Scenarios that would justify the use of predischarge cardiac echocardiography include the inability to perform intraoperative TEE, clinical signs and symptoms worrisome for valvular malfunction or infection, or a large pericardial effusion.
• Patients with suspected or biopsy-proven stage 1 non–small-cell lung cancer (NSCLC) do not require brain imaging prior to definitive care in the absence of neurologic symptoms. The incidence of occult brain metastasis in stage 1 lung cancer is low (below 3%), so routine brain imaging results in increased costs and delays in therapy, and rarely changes patient management. False-positive studies occur in up to 11% of patients, resulting in further invasive testing or incorrect overstaging with potentially tragic effects on treatment decisions and outcomes.

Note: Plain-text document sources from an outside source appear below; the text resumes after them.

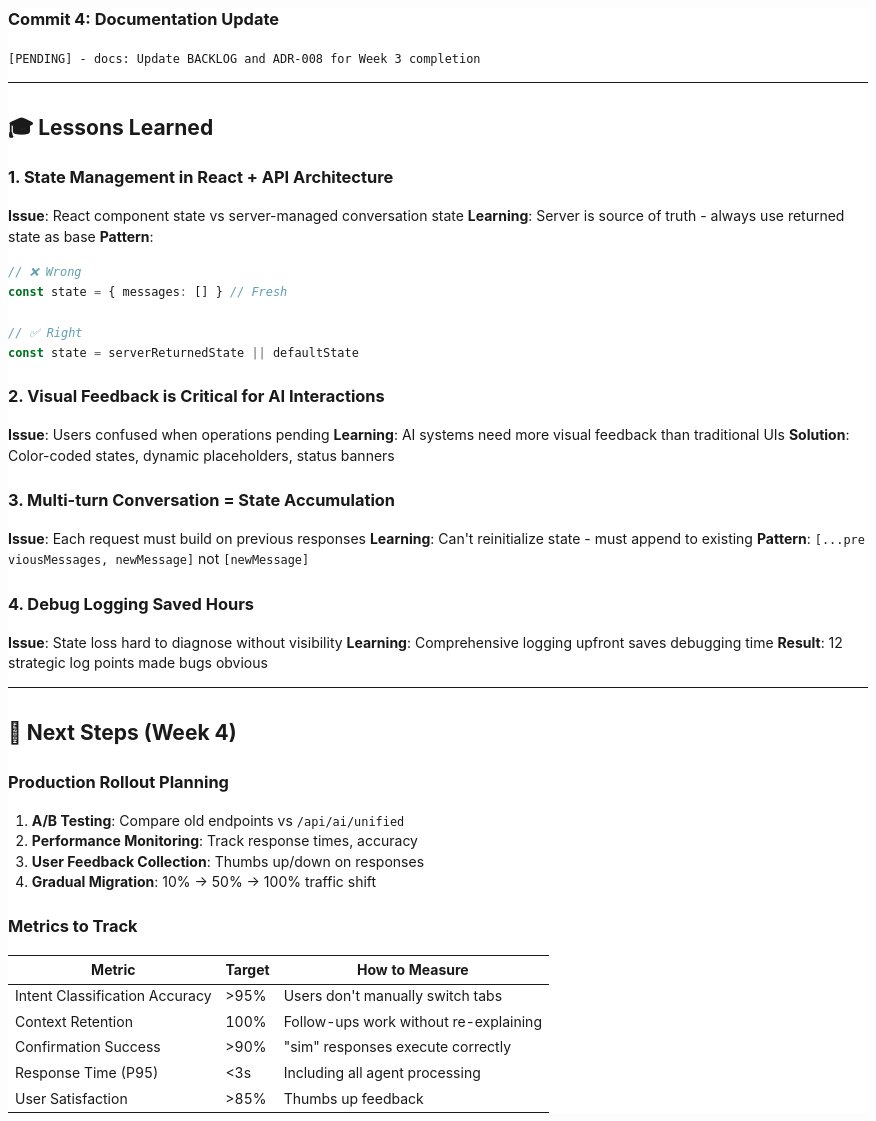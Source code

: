 ### Commit 4: Documentation Update
```
[PENDING] - docs: Update BACKLOG and ADR-008 for Week 3 completion
```

---

## 🎓 Lessons Learned

### 1. State Management in React + API Architecture
**Issue**: React component state vs server-managed conversation state
**Learning**: Server is source of truth - always use returned state as base
**Pattern**:
```typescript
// ❌ Wrong
const state = { messages: [] } // Fresh

// ✅ Right
const state = serverReturnedState || defaultState
```

### 2. Visual Feedback is Critical for AI Interactions
**Issue**: Users confused when operations pending
**Learning**: AI systems need more visual feedback than traditional UIs
**Solution**: Color-coded states, dynamic placeholders, status banners

### 3. Multi-turn Conversation = State Accumulation
**Issue**: Each request must build on previous responses
**Learning**: Can't reinitialize state - must append to existing
**Pattern**: `[...previousMessages, newMessage]` not `[newMessage]`

### 4. Debug Logging Saved Hours
**Issue**: State loss hard to diagnose without visibility
**Learning**: Comprehensive logging upfront saves debugging time
**Result**: 12 strategic log points made bugs obvious

---

## 🚀 Next Steps (Week 4)

### Production Rollout Planning
1. **A/B Testing**: Compare old endpoints vs `/api/ai/unified`
2. **Performance Monitoring**: Track response times, accuracy
3. **User Feedback Collection**: Thumbs up/down on responses
4. **Gradual Migration**: 10% → 50% → 100% traffic shift

### Metrics to Track
| Metric | Target | How to Measure |
|--------|--------|----------------|
| Intent Classification Accuracy | >95% | Users don't manually switch tabs |
| Context Retention | 100% | Follow-ups work without re-explaining |
| Confirmation Success | >90% | "sim" responses execute correctly |
| Response Time (P95) | <3s | Including all agent processing |
| User Satisfaction | >85% | Thumbs up feedback |
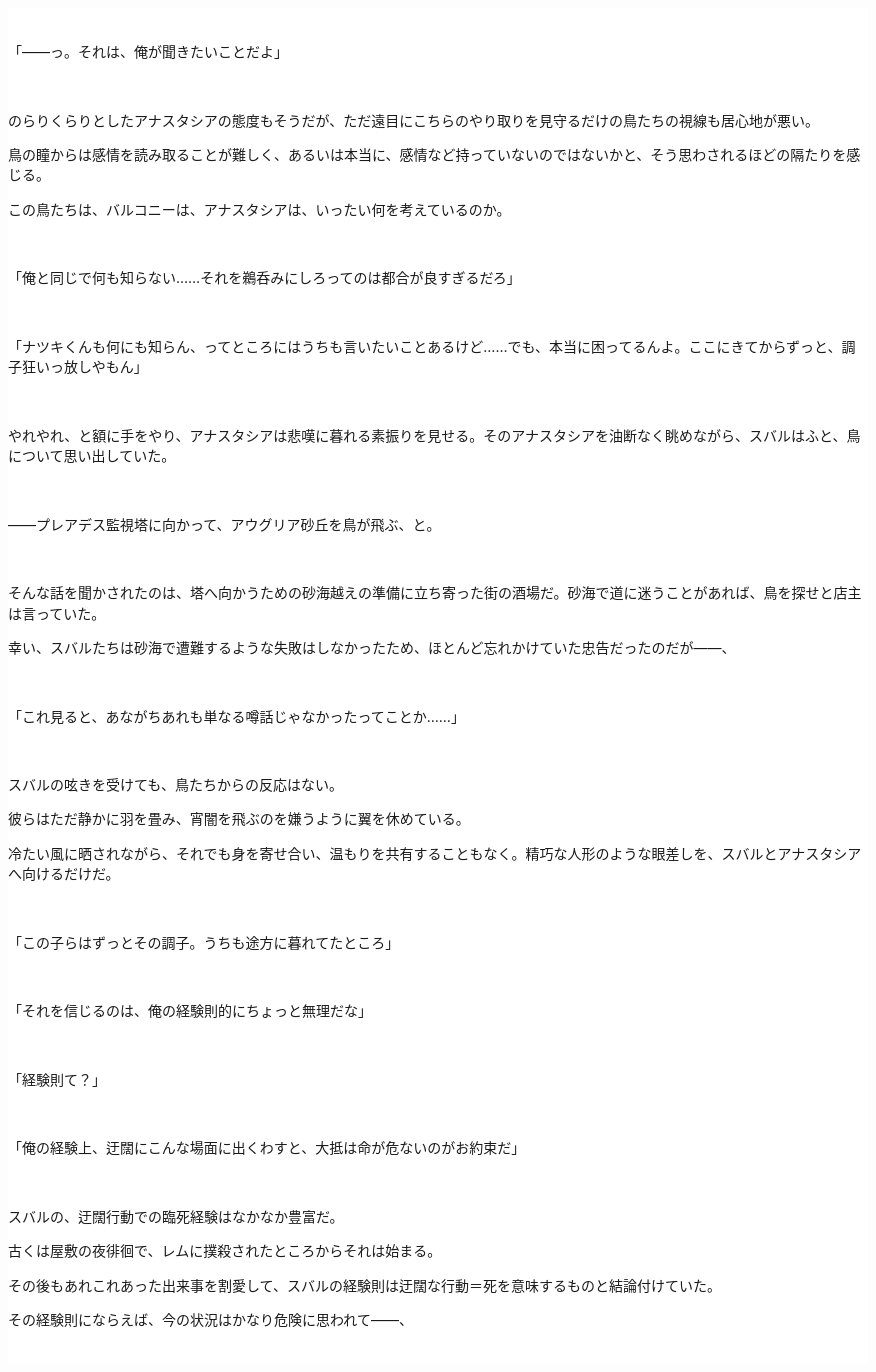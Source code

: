 　

「――っ。それは、俺が聞きたいことだよ」

　

のらりくらりとしたアナスタシアの態度もそうだが、ただ遠目にこちらのやり取りを見守るだけの鳥たちの視線も居心地が悪い。

鳥の瞳からは感情を読み取ることが難しく、あるいは本当に、感情など持っていないのではないかと、そう思わされるほどの隔たりを感じる。

この鳥たちは、バルコニーは、アナスタシアは、いったい何を考えているのか。

　

「俺と同じで何も知らない……それを鵜呑みにしろってのは都合が良すぎるだろ」

　

「ナツキくんも何にも知らん、ってところにはうちも言いたいことあるけど……でも、本当に困ってるんよ。ここにきてからずっと、調子狂いっ放しやもん」

　

やれやれ、と額に手をやり、アナスタシアは悲嘆に暮れる素振りを見せる。そのアナスタシアを油断なく眺めながら、スバルはふと、鳥について思い出していた。

　

――プレアデス監視塔に向かって、アウグリア砂丘を鳥が飛ぶ、と。

　

そんな話を聞かされたのは、塔へ向かうための砂海越えの準備に立ち寄った街の酒場だ。砂海で道に迷うことがあれば、鳥を探せと店主は言っていた。

幸い、スバルたちは砂海で遭難するような失敗はしなかったため、ほとんど忘れかけていた忠告だったのだが――、

　

「これ見ると、あながちあれも単なる噂話じゃなかったってことか……」

　

スバルの呟きを受けても、鳥たちからの反応はない。

彼らはただ静かに羽を畳み、宵闇を飛ぶのを嫌うように翼を休めている。

冷たい風に晒されながら、それでも身を寄せ合い、温もりを共有することもなく。精巧な人形のような眼差しを、スバルとアナスタシアへ向けるだけだ。

　

「この子らはずっとその調子。うちも途方に暮れてたところ」

　

「それを信じるのは、俺の経験則的にちょっと無理だな」

　

「経験則て？」

　

「俺の経験上、迂闊にこんな場面に出くわすと、大抵は命が危ないのがお約束だ」

　

スバルの、迂闊行動での臨死経験はなかなか豊富だ。

古くは屋敷の夜徘徊で、レムに撲殺されたところからそれは始まる。

その後もあれこれあった出来事を割愛して、スバルの経験則は迂闊な行動＝死を意味するものと結論付けていた。

その経験則にならえば、今の状況はかなり危険に思われて――、

　
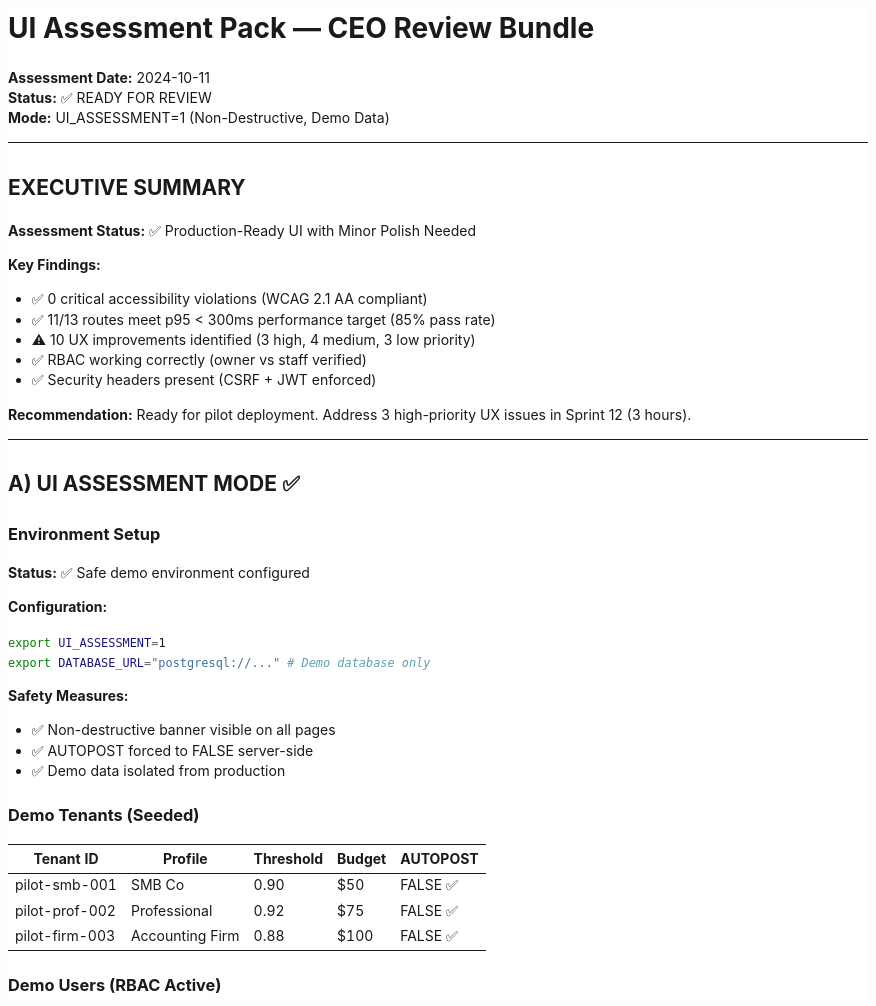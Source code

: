 # UI Assessment Pack — CEO Review Bundle

**Assessment Date:** 2024-10-11  
**Status:** ✅ READY FOR REVIEW  
**Mode:** UI_ASSESSMENT=1 (Non-Destructive, Demo Data)

---

## EXECUTIVE SUMMARY

**Assessment Status:** ✅ Production-Ready UI with Minor Polish Needed

**Key Findings:**
- ✅ 0 critical accessibility violations (WCAG 2.1 AA compliant)
- ✅ 11/13 routes meet p95 < 300ms performance target (85% pass rate)
- ⚠️ 10 UX improvements identified (3 high, 4 medium, 3 low priority)
- ✅ RBAC working correctly (owner vs staff verified)
- ✅ Security headers present (CSRF + JWT enforced)

**Recommendation:** Ready for pilot deployment. Address 3 high-priority UX issues in Sprint 12 (3 hours).

---

## A) UI ASSESSMENT MODE ✅

### Environment Setup

**Status:** ✅ Safe demo environment configured

**Configuration:**
```bash
export UI_ASSESSMENT=1
export DATABASE_URL="postgresql://..." # Demo database only
```

**Safety Measures:**
- ✅ Non-destructive banner visible on all pages
- ✅ AUTOPOST forced to FALSE server-side
- ✅ Demo data isolated from production

### Demo Tenants (Seeded)

| Tenant ID | Profile | Threshold | Budget | AUTOPOST |
|-----------|---------|-----------|--------|----------|
| pilot-smb-001 | SMB Co | 0.90 | $50 | FALSE ✅ |
| pilot-prof-002 | Professional | 0.92 | $75 | FALSE ✅ |
| pilot-firm-003 | Accounting Firm | 0.88 | $100 | FALSE ✅ |

### Demo Users (RBAC Active)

Some clinicians perform routine screening by brain MRI or CT scans to rule out occult brain metastasis in asymptomatic patients prior to surgical resection of early-stage lung cancer. This practice has not been evaluated by a randomized clinical trial and may not be cost-effective or medically necessary.
Pooled data from retrospective studies that included a comprehensive clinical evaluation demonstrated that only 3% of patients who have a negative neurologic evaluation present with intracranial metastasis. One study, limited to stage 1 patients, reported a prevalence of 1.3%. The joint statement of the American Thoracic Society and the European Respiratory Society did not advocate preoperative imaging of the brain in patients with NSCLC who present without neurologic symptoms, and the current National Comprehensive Cancer Network NSCLC guidelines do not recommend preoperative brain imaging for asymptomatic patients with stage 1 non–small–cell lung carcinoma.
Society for Vascular Medicine
• Don’t reimage deep vein thrombosis in the absence of a clinical change. Repeat ultrasound images to evaluate the response of venous clot therapy do not alter treatment.
• Avoid cardiovascular testing for patients undergoing low-risk surgery. Preoperative stress testing does not alter therapy or decision making in patients facing low-risk surgery.